Let $X_1$ and $X_2$ be binomial random variables with respective parameters $n_1, p_1$ and $n_2, p_2$. Show that when $n_1$ and $n_2$ are large, an approximate level $\alpha$ test of $H_0 : p_1 = p_2$ versus $H_1 : p_1 \neq p_2$ is as follows, reject $H_0$ if $$ \frac{|X_1/n_1-X_2/n_2|}{\sqrt{\frac{X_1+X_2}{n_1+n_2} \left( 1 - \frac{X_1+X_2}{n_1+n_2}\right) \left(\frac{1}{n_1}+\frac{1}{n_2}\right)}} > z_{\alpha/2} $$ Hint below in screenshot.
My attempt
Given $H_0$ is true I can say that $p = p_1 = p_2$ and since $n_1$ and $n_2$ are large, I can use the normal approximation to the binomial to say that
$$ V = \frac{X_1 - n_1 p}{\sqrt{n_1 p q}} = \frac{ \frac{X_1}{n_1} - p}{\sqrt{\frac{p q}{n_1}}} \, \dot\sim \, N(0,1)$$
$$ W = \frac{X_2 - n_2 p}{\sqrt{n_2 p q}} = \frac{ \frac{X_2}{n_2} - p}{\sqrt{\frac{p q}{n_2}}} \, \dot\sim \, N(0,1)$$
Then we have $\frac{V-W}{\sqrt{2}} \dot\sim N(0,1)$ and we can build a two sided hypothesis using the fact that
$$P \left( -z_{\alpha/2} \le \frac{V-W}{\sqrt{2}} \le z_{\alpha/2} \right) = 1-\alpha $$
The book answer seems superior because you don't need to know $p_1$ or $p_2$. However I'm having difficulty getting rid of those two values. Thanks for your help and patience!
Book problem with hint
Define $\hat p_i=X_i/n_i$ as the observed binomial proportion, $i=1,2$.

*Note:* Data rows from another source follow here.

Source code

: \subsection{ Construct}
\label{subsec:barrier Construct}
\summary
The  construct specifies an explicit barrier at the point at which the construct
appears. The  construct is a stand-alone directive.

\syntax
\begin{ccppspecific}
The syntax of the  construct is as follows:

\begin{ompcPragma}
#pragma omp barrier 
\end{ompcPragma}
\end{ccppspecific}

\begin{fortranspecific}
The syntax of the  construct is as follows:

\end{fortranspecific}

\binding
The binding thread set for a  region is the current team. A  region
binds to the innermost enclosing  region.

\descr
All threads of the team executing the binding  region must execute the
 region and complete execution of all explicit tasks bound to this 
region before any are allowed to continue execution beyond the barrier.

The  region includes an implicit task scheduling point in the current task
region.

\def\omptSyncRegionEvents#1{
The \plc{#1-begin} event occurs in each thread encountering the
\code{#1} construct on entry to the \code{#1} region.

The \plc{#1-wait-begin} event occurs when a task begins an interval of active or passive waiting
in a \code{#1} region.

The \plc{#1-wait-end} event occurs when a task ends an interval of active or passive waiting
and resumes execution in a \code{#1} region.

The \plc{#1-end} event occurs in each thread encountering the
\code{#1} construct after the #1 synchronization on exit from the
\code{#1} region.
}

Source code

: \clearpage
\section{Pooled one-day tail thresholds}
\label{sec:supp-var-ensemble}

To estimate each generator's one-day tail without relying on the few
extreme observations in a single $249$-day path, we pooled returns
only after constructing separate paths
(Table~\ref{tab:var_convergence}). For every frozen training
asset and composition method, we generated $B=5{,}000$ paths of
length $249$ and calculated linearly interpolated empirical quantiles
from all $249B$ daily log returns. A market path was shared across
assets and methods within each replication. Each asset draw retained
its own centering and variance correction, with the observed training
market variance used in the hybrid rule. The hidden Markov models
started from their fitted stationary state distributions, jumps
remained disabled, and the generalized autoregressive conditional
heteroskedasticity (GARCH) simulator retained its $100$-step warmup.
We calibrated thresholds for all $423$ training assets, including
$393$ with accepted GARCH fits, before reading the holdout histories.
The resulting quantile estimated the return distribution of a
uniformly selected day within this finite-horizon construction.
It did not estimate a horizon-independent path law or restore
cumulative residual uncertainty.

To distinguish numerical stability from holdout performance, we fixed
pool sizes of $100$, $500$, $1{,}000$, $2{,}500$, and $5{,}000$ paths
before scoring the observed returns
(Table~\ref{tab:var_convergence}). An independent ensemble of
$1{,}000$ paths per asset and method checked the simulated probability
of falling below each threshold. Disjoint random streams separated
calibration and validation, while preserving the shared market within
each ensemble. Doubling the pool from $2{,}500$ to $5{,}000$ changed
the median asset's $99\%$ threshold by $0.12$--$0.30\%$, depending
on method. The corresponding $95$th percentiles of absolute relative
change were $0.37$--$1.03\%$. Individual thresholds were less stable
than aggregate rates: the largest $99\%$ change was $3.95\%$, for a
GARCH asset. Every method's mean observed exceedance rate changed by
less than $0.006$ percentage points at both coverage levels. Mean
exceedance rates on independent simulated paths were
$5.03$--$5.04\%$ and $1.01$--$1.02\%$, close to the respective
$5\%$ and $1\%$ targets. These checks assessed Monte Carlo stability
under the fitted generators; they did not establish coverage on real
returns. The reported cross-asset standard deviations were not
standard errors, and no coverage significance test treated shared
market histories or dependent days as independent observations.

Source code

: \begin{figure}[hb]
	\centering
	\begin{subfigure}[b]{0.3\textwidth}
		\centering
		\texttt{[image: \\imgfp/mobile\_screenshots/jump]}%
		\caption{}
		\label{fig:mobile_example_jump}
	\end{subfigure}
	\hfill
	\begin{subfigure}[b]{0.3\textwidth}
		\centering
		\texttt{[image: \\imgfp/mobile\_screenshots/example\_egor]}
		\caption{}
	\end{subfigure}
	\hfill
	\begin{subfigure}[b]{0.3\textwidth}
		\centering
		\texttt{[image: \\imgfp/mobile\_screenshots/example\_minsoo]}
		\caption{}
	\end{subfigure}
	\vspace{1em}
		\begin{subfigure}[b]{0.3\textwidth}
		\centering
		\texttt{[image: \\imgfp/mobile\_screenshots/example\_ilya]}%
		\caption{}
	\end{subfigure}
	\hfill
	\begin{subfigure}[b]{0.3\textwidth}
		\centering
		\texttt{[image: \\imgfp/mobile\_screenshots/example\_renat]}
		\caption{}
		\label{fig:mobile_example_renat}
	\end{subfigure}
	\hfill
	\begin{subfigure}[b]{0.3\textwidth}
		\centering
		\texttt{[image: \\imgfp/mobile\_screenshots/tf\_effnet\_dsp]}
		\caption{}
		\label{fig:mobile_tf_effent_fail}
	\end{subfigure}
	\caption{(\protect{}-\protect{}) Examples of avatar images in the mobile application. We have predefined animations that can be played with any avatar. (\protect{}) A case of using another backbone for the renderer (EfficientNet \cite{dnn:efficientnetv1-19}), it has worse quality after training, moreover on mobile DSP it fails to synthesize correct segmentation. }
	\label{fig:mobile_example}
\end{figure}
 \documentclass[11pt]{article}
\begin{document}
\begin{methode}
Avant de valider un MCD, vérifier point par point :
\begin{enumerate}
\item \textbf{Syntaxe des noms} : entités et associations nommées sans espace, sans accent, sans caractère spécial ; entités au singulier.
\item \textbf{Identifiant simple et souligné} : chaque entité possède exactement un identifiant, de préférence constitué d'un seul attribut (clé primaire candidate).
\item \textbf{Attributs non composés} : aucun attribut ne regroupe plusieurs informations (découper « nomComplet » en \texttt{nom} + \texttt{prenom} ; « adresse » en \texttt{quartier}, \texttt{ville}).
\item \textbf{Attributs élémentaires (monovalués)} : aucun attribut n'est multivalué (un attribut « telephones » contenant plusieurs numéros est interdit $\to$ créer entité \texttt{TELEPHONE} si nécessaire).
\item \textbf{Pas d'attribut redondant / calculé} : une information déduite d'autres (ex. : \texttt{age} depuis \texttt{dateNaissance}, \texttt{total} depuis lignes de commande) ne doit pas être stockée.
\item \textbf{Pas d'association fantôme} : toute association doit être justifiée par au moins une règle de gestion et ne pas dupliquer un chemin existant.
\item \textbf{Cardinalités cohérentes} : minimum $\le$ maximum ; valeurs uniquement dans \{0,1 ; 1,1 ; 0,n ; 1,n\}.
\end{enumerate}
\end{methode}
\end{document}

Since $n_1,n_2$ are large, by CLT $$\frac{\sqrt{n_i}(\hat p_i-p_i)}{\sqrt{p_i(1-p_i)}}\stackrel{L}\longrightarrow N(0,1)\quad,\,i=1,2$$
For a formal derivation of the result, suppose $n=n_1+n_2$ and that $\min(n_1,n_2)\to\infty$ such that $n_1/n\to\lambda \in(0,1)$ (which implies $n_2/n\to1-\lambda$). Hence assuming $X_1$ and $X_2$ are independent,
$$\frac{\sqrt{n}\left((\hat p_1-\hat p_2)-(p_1-p_2)\right)}{\sqrt{\frac{p_1(1-p_1)}{\lambda}+\frac{p_2(1-p_2)}{1-\lambda}}}\stackrel{L}\longrightarrow N(0,1)$$
If $p$ is the common value of $p_1$ and $p_2$ under $H_0$, then
$$\frac{\sqrt{n}(\hat p_1-\hat p_2)}{\sqrt{p(1-p)\left(\frac{1}{\lambda}+\frac{1}{1-\lambda}\right)}}\stackrel{L}\longrightarrow N(0,1)\tag{1}$$
Let $\hat\lambda=n_1/n$ and define $$\hat p=\hat\lambda \hat p_1+(1-\hat\lambda)\hat p_2=\frac{1}{n}(X_1+X_2)$$
Now note that $$\hat p\stackrel{P}\longrightarrow p$$
Therefore, $$\frac{1}{\sqrt{\hat p(1-\hat p)}}\stackrel{P}\longrightarrow\frac{1}{\sqrt{p(1-p)}}\qquad,\,\hat p\ne 0,1$$
Or, $$\frac{\sqrt{p(1-p)}}{\sqrt{\hat p(1-\hat p)}}\stackrel{P}\longrightarrow 1\tag{2}$$
Applying Slutsky's theorem on $(1)$ and $(2)$, we get under $H_0$,
$$\frac{\sqrt{n}(\hat p_1-\hat p_2)}{\sqrt{p(1-p)\left(\frac{1}{\lambda}+\frac{1}{1-\lambda}\right)}}\times \frac{\sqrt{p(1-p)}}{\sqrt{\hat p(1-\hat p)}}\stackrel{L}\longrightarrow N(0,1)$$
That is, the test statistic under $H_0$ is given by $$\color{blue}{T=\frac{\sqrt{n}(\hat p_1-\hat p_2)}{\sqrt{\hat p(1-\hat p)\left(\frac{1}{\hat\lambda}+\frac{1}{1-\hat\lambda}\right)}}\stackrel{L}\longrightarrow N(0,1)}$$
(The expression above is the same as the one given in your question.)
We reject $H_0$ approximately at level $\alpha$ if $|\text{observed }T|>z_{\alpha/2}$.